Regular reader, Burbidge, emailed me about an aspect of the mahogany linen press in figure 1. It conforms closely to the drawing in Thomas Chippendale’s Cabinet Maker’s Director and was almost certainly made by him: The bracket feet are horizontally blocked; a largely uncommon method favoured though, by Chippendale. The drawers and press doors have S-shaped escutcheons and commensurate steel locks – another feature almost exclusive to Chippendale’s workshop. The deal surfaces have all been treated to a red wash, once again, typical of Chippendale’s work.

ANTIQUESFig. 1. Mahogany linen press, circa 1770. (Summers Davis Antiques)

As one would expect with casework of this pedigree, the backs are panelled rather than simply boarded over. Each back comprises floating panels within a mortised and tenoned frame (figs. 2 & 3).

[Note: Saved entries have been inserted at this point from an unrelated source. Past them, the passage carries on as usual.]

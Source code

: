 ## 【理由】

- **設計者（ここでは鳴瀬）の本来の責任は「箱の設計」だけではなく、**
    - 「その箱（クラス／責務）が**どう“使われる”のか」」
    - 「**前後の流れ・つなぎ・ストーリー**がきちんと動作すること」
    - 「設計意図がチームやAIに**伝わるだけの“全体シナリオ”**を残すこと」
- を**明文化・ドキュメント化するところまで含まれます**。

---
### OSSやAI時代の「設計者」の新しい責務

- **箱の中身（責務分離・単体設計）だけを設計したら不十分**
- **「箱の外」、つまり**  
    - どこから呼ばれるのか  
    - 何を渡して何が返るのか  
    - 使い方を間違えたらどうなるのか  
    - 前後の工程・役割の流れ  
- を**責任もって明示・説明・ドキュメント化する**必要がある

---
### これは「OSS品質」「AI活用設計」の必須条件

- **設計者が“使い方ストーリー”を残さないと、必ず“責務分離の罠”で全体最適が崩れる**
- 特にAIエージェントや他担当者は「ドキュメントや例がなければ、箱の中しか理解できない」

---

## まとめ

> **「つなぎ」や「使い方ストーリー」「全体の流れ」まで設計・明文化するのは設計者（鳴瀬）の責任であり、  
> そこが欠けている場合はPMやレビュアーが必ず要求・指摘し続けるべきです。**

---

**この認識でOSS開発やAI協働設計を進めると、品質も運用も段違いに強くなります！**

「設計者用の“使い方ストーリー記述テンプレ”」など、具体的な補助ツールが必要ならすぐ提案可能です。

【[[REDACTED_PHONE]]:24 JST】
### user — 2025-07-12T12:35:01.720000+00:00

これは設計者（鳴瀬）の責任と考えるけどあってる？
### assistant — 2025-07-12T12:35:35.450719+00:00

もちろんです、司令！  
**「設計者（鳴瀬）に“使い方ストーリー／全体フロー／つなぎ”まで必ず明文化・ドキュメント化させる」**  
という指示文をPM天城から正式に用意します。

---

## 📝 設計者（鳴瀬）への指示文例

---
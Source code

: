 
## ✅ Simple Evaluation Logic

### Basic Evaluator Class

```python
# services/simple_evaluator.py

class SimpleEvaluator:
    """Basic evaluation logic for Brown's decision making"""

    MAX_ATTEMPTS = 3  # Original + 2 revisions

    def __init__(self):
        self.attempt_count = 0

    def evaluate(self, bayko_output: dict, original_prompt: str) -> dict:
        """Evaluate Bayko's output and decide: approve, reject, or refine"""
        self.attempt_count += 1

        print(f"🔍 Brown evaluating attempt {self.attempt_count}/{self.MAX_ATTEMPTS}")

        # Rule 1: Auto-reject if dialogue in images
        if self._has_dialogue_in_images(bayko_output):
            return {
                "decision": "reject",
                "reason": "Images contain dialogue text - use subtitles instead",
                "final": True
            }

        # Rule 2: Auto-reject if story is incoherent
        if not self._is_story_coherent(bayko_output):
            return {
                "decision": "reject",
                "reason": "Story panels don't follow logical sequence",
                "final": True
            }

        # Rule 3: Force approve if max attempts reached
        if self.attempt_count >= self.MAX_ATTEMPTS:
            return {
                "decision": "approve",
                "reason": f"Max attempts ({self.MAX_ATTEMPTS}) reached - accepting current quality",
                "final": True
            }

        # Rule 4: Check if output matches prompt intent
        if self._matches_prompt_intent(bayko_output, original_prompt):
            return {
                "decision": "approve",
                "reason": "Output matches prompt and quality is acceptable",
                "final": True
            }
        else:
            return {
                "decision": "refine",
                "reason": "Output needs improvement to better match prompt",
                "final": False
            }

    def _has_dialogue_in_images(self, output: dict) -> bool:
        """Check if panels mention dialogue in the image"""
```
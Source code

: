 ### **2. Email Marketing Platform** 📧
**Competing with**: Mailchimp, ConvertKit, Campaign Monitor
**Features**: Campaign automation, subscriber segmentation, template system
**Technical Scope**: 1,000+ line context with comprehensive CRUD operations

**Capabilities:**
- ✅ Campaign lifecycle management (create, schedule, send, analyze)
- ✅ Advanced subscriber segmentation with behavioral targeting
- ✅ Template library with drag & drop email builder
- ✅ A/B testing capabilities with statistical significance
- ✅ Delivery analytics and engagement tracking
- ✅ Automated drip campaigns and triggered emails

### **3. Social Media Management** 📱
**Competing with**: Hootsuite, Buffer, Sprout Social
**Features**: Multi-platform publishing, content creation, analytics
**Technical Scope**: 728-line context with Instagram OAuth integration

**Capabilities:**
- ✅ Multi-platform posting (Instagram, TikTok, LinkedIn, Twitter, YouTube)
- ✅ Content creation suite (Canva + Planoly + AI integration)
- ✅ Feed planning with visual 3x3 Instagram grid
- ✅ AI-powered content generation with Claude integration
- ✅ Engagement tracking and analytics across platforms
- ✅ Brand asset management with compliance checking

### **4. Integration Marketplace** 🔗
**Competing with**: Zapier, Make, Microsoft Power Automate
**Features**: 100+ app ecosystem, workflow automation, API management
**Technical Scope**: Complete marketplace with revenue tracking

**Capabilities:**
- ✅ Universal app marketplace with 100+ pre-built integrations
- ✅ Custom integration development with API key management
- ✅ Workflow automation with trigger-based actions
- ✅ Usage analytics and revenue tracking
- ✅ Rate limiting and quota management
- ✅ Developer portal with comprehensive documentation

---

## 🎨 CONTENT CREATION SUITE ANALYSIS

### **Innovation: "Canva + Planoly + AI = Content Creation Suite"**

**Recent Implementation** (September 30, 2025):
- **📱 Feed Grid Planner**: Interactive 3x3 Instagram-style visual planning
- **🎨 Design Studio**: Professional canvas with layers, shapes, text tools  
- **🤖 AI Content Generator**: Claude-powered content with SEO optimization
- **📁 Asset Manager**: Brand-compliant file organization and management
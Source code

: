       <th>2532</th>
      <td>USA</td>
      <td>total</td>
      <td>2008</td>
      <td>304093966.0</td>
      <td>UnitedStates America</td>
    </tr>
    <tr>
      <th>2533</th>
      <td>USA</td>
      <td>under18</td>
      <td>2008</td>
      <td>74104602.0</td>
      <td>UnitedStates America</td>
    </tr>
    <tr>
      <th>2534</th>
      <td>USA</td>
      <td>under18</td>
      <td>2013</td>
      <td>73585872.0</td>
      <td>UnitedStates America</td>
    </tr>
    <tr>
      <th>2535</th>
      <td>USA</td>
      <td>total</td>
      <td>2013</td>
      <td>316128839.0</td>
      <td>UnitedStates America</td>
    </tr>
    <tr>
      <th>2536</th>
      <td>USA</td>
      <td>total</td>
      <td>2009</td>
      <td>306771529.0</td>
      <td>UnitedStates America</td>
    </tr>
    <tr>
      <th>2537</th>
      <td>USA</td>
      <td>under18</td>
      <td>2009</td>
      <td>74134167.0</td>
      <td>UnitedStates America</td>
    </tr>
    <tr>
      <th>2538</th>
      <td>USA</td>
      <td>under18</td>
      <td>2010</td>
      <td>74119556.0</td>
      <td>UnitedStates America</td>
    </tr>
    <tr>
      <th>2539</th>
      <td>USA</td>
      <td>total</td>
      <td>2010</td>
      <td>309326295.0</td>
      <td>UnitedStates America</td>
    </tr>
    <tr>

ANTIQUESFig. 2. Washed-over deal panelled backs. (Summers Davis Antiques)

If one examines the panelled backs, it will be seen that the central muntins of the two backs are out of alignment. So what’s going on?

geo_iii_chippendale_mahogany_linen_press_ca1770_01e1Fig. 3. Misaligned muntins. (Summers Davis Antiques)

Someone made a significant cock-up; that’s what’s going on! Both panelled backs were inadvertently made the same width (the correct width for the rebates in the lower carcase).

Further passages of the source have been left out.